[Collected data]
━━━━━━━━━━━━━━━━━━━━

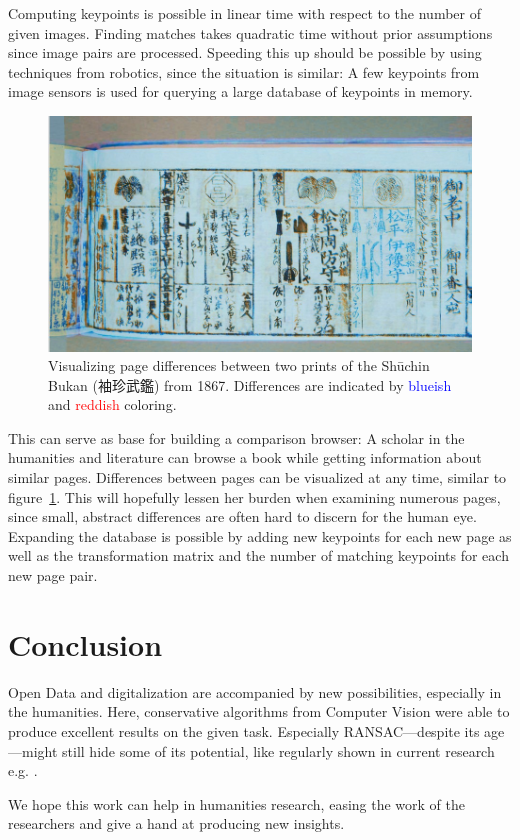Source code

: \documentclass{ltjarticle}
\begin{document}
Computing keypoints is possible in linear time with respect to the number of given images. Finding matches takes quadratic time without prior assumptions since image pairs are processed. Speeding this up should be possible by using techniques from robotics, since the situation is similar: A few keypoints from image sensors is used for querying a large database of keypoints in memory.

\begin{figure}
    \centering
    \includegraphics[width=\textwidth]{200019646_00006}
    \caption[Visualizing page differences]{Visualizing page differences between two prints of the Shūchin Bukan (袖珍武鑑) from 1867. Differences are indicated by \textcolor{blue}{blueish} and \textcolor{red}{reddish} coloring.}
    \label{fig:page-compare}
\end{figure}

This can serve as base for building a comparison browser: A scholar in the humanities and literature can browse a book while getting information about similar pages. Differences between pages can be visualized at any time, similar to figure~\ref{fig:page-compare}. This will hopefully lessen her burden when examining numerous pages, since small, abstract differences are often hard to discern for the human eye. Expanding the database is possible by adding new keypoints for each new page as well as the transformation matrix and the number of matching keypoints for each new page pair.

\section{Conclusion}

Open Data and digitalization are accompanied by new possibilities, especially in the humanities. Here, conservative algorithms from Computer Vision were able to produce excellent results on the given task. Especially RANSAC---despite its age---might still hide some of its potential, like regularly shown in current research e.g. \cite{shen2019ransac}.

We hope this work can help in humanities research, easing the work of the researchers and give a hand at producing new insights.

\printbibliography
\end{document}
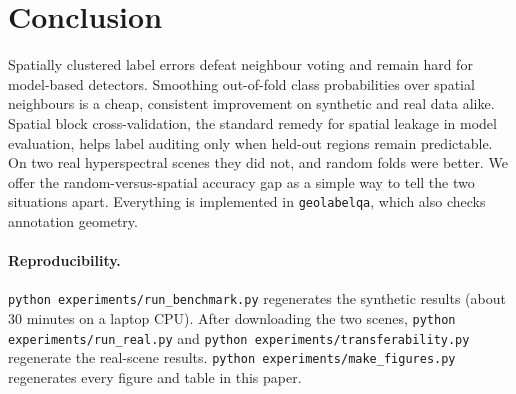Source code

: \documentclass[11pt]{article}
\begin{document}
\section{Conclusion}

Spatially clustered label errors defeat neighbour voting and remain hard for
model-based detectors. Smoothing out-of-fold class probabilities over spatial
neighbours is a cheap, consistent improvement on synthetic and real data alike.
Spatial block cross-validation, the standard remedy for spatial leakage in model
evaluation, helps label auditing only when held-out regions remain predictable.
On two real hyperspectral scenes they did not, and random folds were better. We
offer the random-versus-spatial accuracy gap as a simple way to tell the two
situations apart. Everything is implemented in \texttt{geolabelqa}, which also
checks annotation geometry.

\paragraph{Reproducibility.}
\texttt{python experiments/run\_benchmark.py} regenerates the synthetic results
(about 30 minutes on a laptop CPU). After downloading the two scenes,
\texttt{python experiments/run\_real.py} and
\texttt{python experiments/transferability.py} regenerate the real-scene results.
\texttt{python experiments/make\_figures.py} regenerates every figure and table
in this paper.



\end{document}
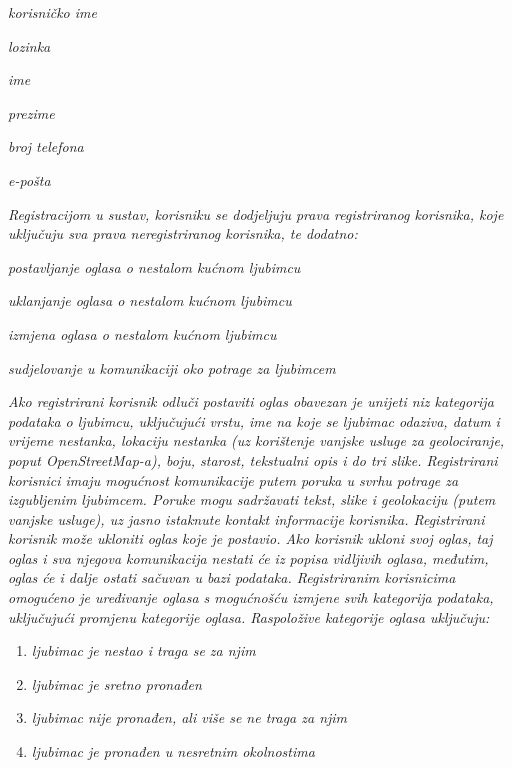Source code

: 		\begin{packed_item}
			\item \textit{korisničko ime}
			\item \textit{lozinka}
			\item \textit{ime}
			\item \textit{prezime}
			\item \textit{broj telefona}
			\item \textit{e-pošta}
		\end{packed_item}
		
		\textit{Registracijom u sustav, korisniku se dodjeljuju prava registriranog korisnika, koje uključuju sva prava neregistriranog korisnika, te dodatno:}
		
		\begin{packed_item}
			\item \textit{postavljanje oglasa o nestalom kućnom ljubimcu}
			\item \textit{uklanjanje oglasa o nestalom kućnom ljubimcu}
			\item \textit{izmjena oglasa o nestalom kućnom ljubimcu}
			\item \textit{sudjelovanje u komunikaciji oko potrage za ljubimcem}
		\end{packed_item}
		
		\textit{Ako registrirani korisnik odluči postaviti oglas obavezan je unijeti niz kategorija podataka o ljubimcu, uključujući vrstu, ime na koje se ljubimac odaziva, datum i vrijeme nestanka, lokaciju nestanka (uz korištenje vanjske usluge za geolociranje, poput OpenStreetMap-a), boju, starost, tekstualni opis i do tri slike. Registrirani korisnici imaju mogućnost komunikacije putem poruka u svrhu potrage za izgubljenim ljubimcem. Poruke mogu sadržavati tekst, slike i geolokaciju (putem vanjske usluge), uz jasno istaknute kontakt informacije korisnika. Registrirani korisnik može ukloniti oglas koje je postavio. Ako korisnik ukloni svoj oglas, taj oglas i sva njegova komunikacija nestati će iz popisa vidljivih oglasa, međutim, oglas će i dalje ostati sačuvan u bazi podataka. Registriranim korisnicima omogućeno je uređivanje oglasa s mogućnošću izmjene svih kategorija podataka, uključujući promjenu kategorije oglasa. Raspoložive kategorije oglasa uključuju:}
		
		\begin{enumerate}
			\item \textit{ljubimac je nestao i traga se za njim}
			\item \textit{ljubimac je sretno pronađen}
			\item \textit{ljubimac nije pronađen, ali više se ne traga za njim}
			\item \textit{ljubimac je pronađen u nesretnim okolnostima}
		\end{enumerate}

━━━━━━━━━━━━━━━━━━━━

> **The problem**
Please transcribe all of the entries exactly and omit any picture they hold.

> **Result below**
Source code

: \documentclass{ltjarticle}
\begin{document}
Computing keypoints is possible in linear time with respect to the number of given images. Finding matches takes quadratic time without prior assumptions since image pairs are processed. Speeding this up should be possible by using techniques from robotics, since the situation is similar: A few keypoints from image sensors is used for querying a large database of keypoints in memory.

\begin{figure}
    \centering
    \includegraphics[width=\textwidth]{200019646_00006}
    \caption[Visualizing page differences]{Visualizing page differences between two prints of the Shūchin Bukan (袖珍武鑑) from 1867. Differences are indicated by \textcolor{blue}{blueish} and \textcolor{red}{reddish} coloring.}
    \label{fig:page-compare}
\end{figure}

This can serve as base for building a comparison browser: A scholar in the humanities and literature can browse a book while getting information about similar pages. Differences between pages can be visualized at any time, similar to figure~\ref{fig:page-compare}. This will hopefully lessen her burden when examining numerous pages, since small, abstract differences are often hard to discern for the human eye. Expanding the database is possible by adding new keypoints for each new page as well as the transformation matrix and the number of matching keypoints for each new page pair.

\section{Conclusion}

Open Data and digitalization are accompanied by new possibilities, especially in the humanities. Here, conservative algorithms from Computer Vision were able to produce excellent results on the given task. Especially RANSAC---despite its age---might still hide some of its potential, like regularly shown in current research e.g. \cite{shen2019ransac}.

We hope this work can help in humanities research, easing the work of the researchers and give a hand at producing new insights.

\printbibliography
\end{document}
Source code

: \documentclass[11pt]{article}
\begin{document}
\section{Conclusion}

Spatially clustered label errors defeat neighbour voting and remain hard for
model-based detectors. Smoothing out-of-fold class probabilities over spatial
neighbours is a cheap, consistent improvement on synthetic and real data alike.
Spatial block cross-validation, the standard remedy for spatial leakage in model
evaluation, helps label auditing only when held-out regions remain predictable.
On two real hyperspectral scenes they did not, and random folds were better. We
offer the random-versus-spatial accuracy gap as a simple way to tell the two
situations apart. Everything is implemented in \texttt{geolabelqa}, which also
checks annotation geometry.

\paragraph{Reproducibility.}
\texttt{python experiments/run\_benchmark.py} regenerates the synthetic results
(about 30 minutes on a laptop CPU). After downloading the two scenes,
\texttt{python experiments/run\_real.py} and
\texttt{python experiments/transferability.py} regenerate the real-scene results.
\texttt{python experiments/make\_figures.py} regenerates every figure and table
in this paper.



\end{document}
Source code

: 		\begin{packed_item}
			\item \textit{korisničko ime}
			\item \textit{lozinka}
			\item \textit{ime}
			\item \textit{prezime}
			\item \textit{broj telefona}
			\item \textit{e-pošta}
		\end{packed_item}
		
		\textit{Registracijom u sustav, korisniku se dodjeljuju prava registriranog korisnika, koje uključuju sva prava neregistriranog korisnika, te dodatno:}
		
		\begin{packed_item}
			\item \textit{postavljanje oglasa o nestalom kućnom ljubimcu}
			\item \textit{uklanjanje oglasa o nestalom kućnom ljubimcu}
			\item \textit{izmjena oglasa o nestalom kućnom ljubimcu}
			\item \textit{sudjelovanje u komunikaciji oko potrage za ljubimcem}
		\end{packed_item}
		
		\textit{Ako registrirani korisnik odluči postaviti oglas obavezan je unijeti niz kategorija podataka o ljubimcu, uključujući vrstu, ime na koje se ljubimac odaziva, datum i vrijeme nestanka, lokaciju nestanka (uz korištenje vanjske usluge za geolociranje, poput OpenStreetMap-a), boju, starost, tekstualni opis i do tri slike. Registrirani korisnici imaju mogućnost komunikacije putem poruka u svrhu potrage za izgubljenim ljubimcem. Poruke mogu sadržavati tekst, slike i geolokaciju (putem vanjske usluge), uz jasno istaknute kontakt informacije korisnika. Registrirani korisnik može ukloniti oglas koje je postavio. Ako korisnik ukloni svoj oglas, taj oglas i sva njegova komunikacija nestati će iz popisa vidljivih oglasa, međutim, oglas će i dalje ostati sačuvan u bazi podataka. Registriranim korisnicima omogućeno je uređivanje oglasa s mogućnošću izmjene svih kategorija podataka, uključujući promjenu kategorije oglasa. Raspoložive kategorije oglasa uključuju:}
		
		\begin{enumerate}
			\item \textit{ljubimac je nestao i traga se za njim}
			\item \textit{ljubimac je sretno pronađen}
			\item \textit{ljubimac nije pronađen, ali više se ne traga za njim}
			\item \textit{ljubimac je pronađen u nesretnim okolnostima}
		\end{enumerate}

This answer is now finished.